By efficient I mean better than O(N). I have a vague feeling there's a lower_bound or upper_bound solution to this problem but I don't have the mental horsepower to work out what it is.

This is the O(N) solution that I'm unsatisfied with.

#include <iostream>
#include <algorithm>
#include <vector>
#include <string>

int main()
{
    using Interval = std::pair<int, int>;
    using Sequence = std::vector<Interval>;
    using Iterator = Sequence::const_iterator;

    auto Query = [](Sequence const & sequence, Interval const & interval) -> Iterator
    {
        return std::find_if(sequence.begin(), sequence.end(), [interval](Interval const & other) {
            return interval.first <= other.second && interval.second >= other.first;
        });
    };

    auto Print = [](Sequence const & sequence, Iterator const & iterator) -> void
    {
        if (iterator == sequence.cend())
        {
            std::cout << "end()\n";
        }
        else
        {
            std::cout << std::to_string(std::distance(sequence.cbegin(), iterator)) << "\n";
        }
    };

    Sequence sequence = {
        {1, 3}, { 1, 2 }, { 2, 4 }, { 2, 2 }, { 2, 3 }, { 3, 5 }, { 3, 3 }, { 3, 7 }
    };

    auto result = Iterator();

    result = Query(sequence, { 0, 0 });

    Print(sequence, result);

    result = Query(sequence, { 2, 4 });

    Print(sequence, result);

    result = Query(sequence, { 3, 8 });

    Print(sequence, result);

    result = Query(sequence, { 4, 9 });

    Print(sequence, result);

    result = Query(sequence, { 7, 8 });

    Print(sequence, result);

    result = Query(sequence, { 8, 9 });

    Print(sequence, result);
}

Output:

end()
0
0
2
7
end()

CodePudding user response：

There cannot be a faster than linear algorithm. Consider the input where the first value of each element is 0 and the second value is random uniform over some range. Consider the query to be {x,x 1} where x is in the same range.
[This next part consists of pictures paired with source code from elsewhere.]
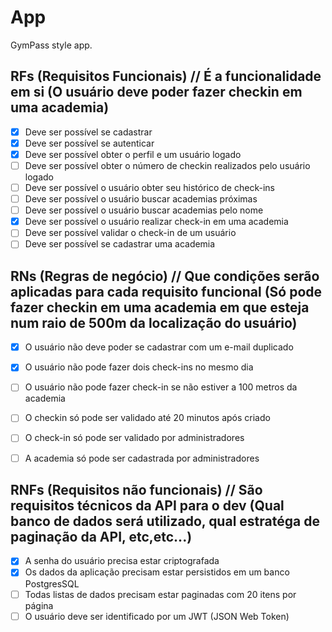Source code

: # App

GymPass style app.

## RFs  (Requisitos Funcionais)  // É a funcionalidade em si (O usuário deve poder fazer checkin em uma academia)

- [x] Deve ser possível se cadastrar
- [x] Deve ser possível se autenticar
- [x] Deve ser possível obter o perfil e um usuário logado
- [ ] Deve ser possível obter o número de checkin realizados pelo usuário logado
- [ ] Deve ser possível o usuário obter seu histórico de check-ins
- [ ] Deve ser possível o usuário buscar academias próximas
- [ ] Deve ser possível o usuário buscar academias pelo nome
- [x] Deve ser possível o usuário realizar check-in em uma academia
- [ ] Deve ser possível validar o check-in de um usuário
- [ ] Deve ser possível se cadastrar uma academia

## RNs (Regras de negócio) // Que condições serão aplicadas para cada requisito funcional (Só pode fazer checkin em uma academia em que esteja num raio de 500m da localização do usuário)

- [x] O usuário não deve poder se cadastrar com um e-mail duplicado
- [x] O usuário não pode fazer dois check-ins no mesmo dia
- [ ] O usuário não pode fazer check-in se não estiver a 100 metros da academia
- [ ] O checkin só pode ser validado até 20 minutos após criado
- [ ] O check-in só pode ser validado por administradores
- [ ] A academia só pode ser cadastrada por administradores


## RNFs (Requisitos não funcionais) // São requisitos técnicos da API para o dev (Qual banco de dados será utilizado, qual estratéga de paginação da API, etc,etc...)

- [x] A senha do usuário precisa estar criptografada
- [x] Os dados da aplicação precisam estar persistidos em um banco PostgresSQL
- [ ] Todas listas de dados precisam estar paginadas com 20 itens por página
- [ ] O usuário deve ser identificado por um JWT (JSON Web Token)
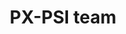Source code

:---
layout: profiles
permalink: /team/
title: PX-PSI team
description: 現在のメンバーを紹介します。
nav: true
nav_order: 3
horizontal: true
toc:
  sidebar: left

profiles:
  # if you want to include more than one profile, just replicate the following block
  # and create one content file for each profile inside _pages/
  - align: right
    image: 
    content: /team/px-psi-2025.md
    image_circular: false # crops the image to make it circular
    more_info: >

  - align: right
    image: 2024px-psi.png
    content: /team/alumni.md
    image_circular: false # crops the image to make it circular
    more_info: >
      <p>あけぼのすぎ通り,筑波大学</p>
      <p>2024.Nov.22</p>

---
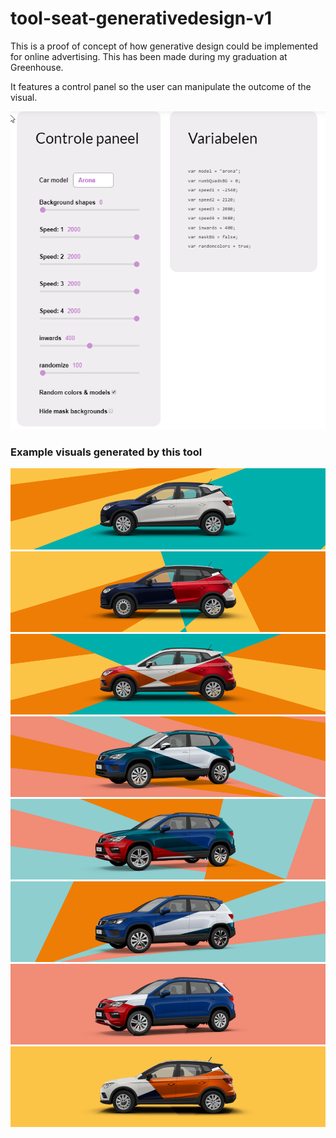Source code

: # tool-seat-generativedesign-v1
This is a proof of concept of how generative design could be implemented for online advertising. This has been made during my graduation at Greenhouse. 

It features a control panel so the user can manipulate the outcome of the visual.

![alt text](readme-images/controle-panel.png)

### Example visuals generated by this tool

![alt text](readme-images/example-visual-1.png)
![alt text](readme-images/example-visual-2.png)
![alt text](readme-images/example-visual-3.png)
![alt text](readme-images/example-visual-4.png)
![alt text](readme-images/example-visual-5.png)
![alt text](readme-images/example-visual-6.png)
![alt text](readme-images/example-visual-7.png)
![alt text](readme-images/example-visual-8.png)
Since you want "the first interval that intersects a given input", the sorting is now useless. You must scan it all.

Hence, you cannot beat O(N).

CodePudding user response：

As said in the comments, with the data structure outlined in the question you cannot do better than linear

You cannot afford to skip any interval whose left bound is lower than the right bound of your requested interval, as the right bound (over which there's no sort/constraint) can always assume a value that may make the examined interval intersect, so you cannot jump immediately to an "interesting zone" using binary search.

although you can have an early exit once you reach the interval whose left bound is greater than the query's right bound.

However, given that OP is ok with changing the data representation, this can be made much easier once you make the intervals non-overlapping; given that we are only interested in an intersects/doesn't intersect test, it's not much of a problem.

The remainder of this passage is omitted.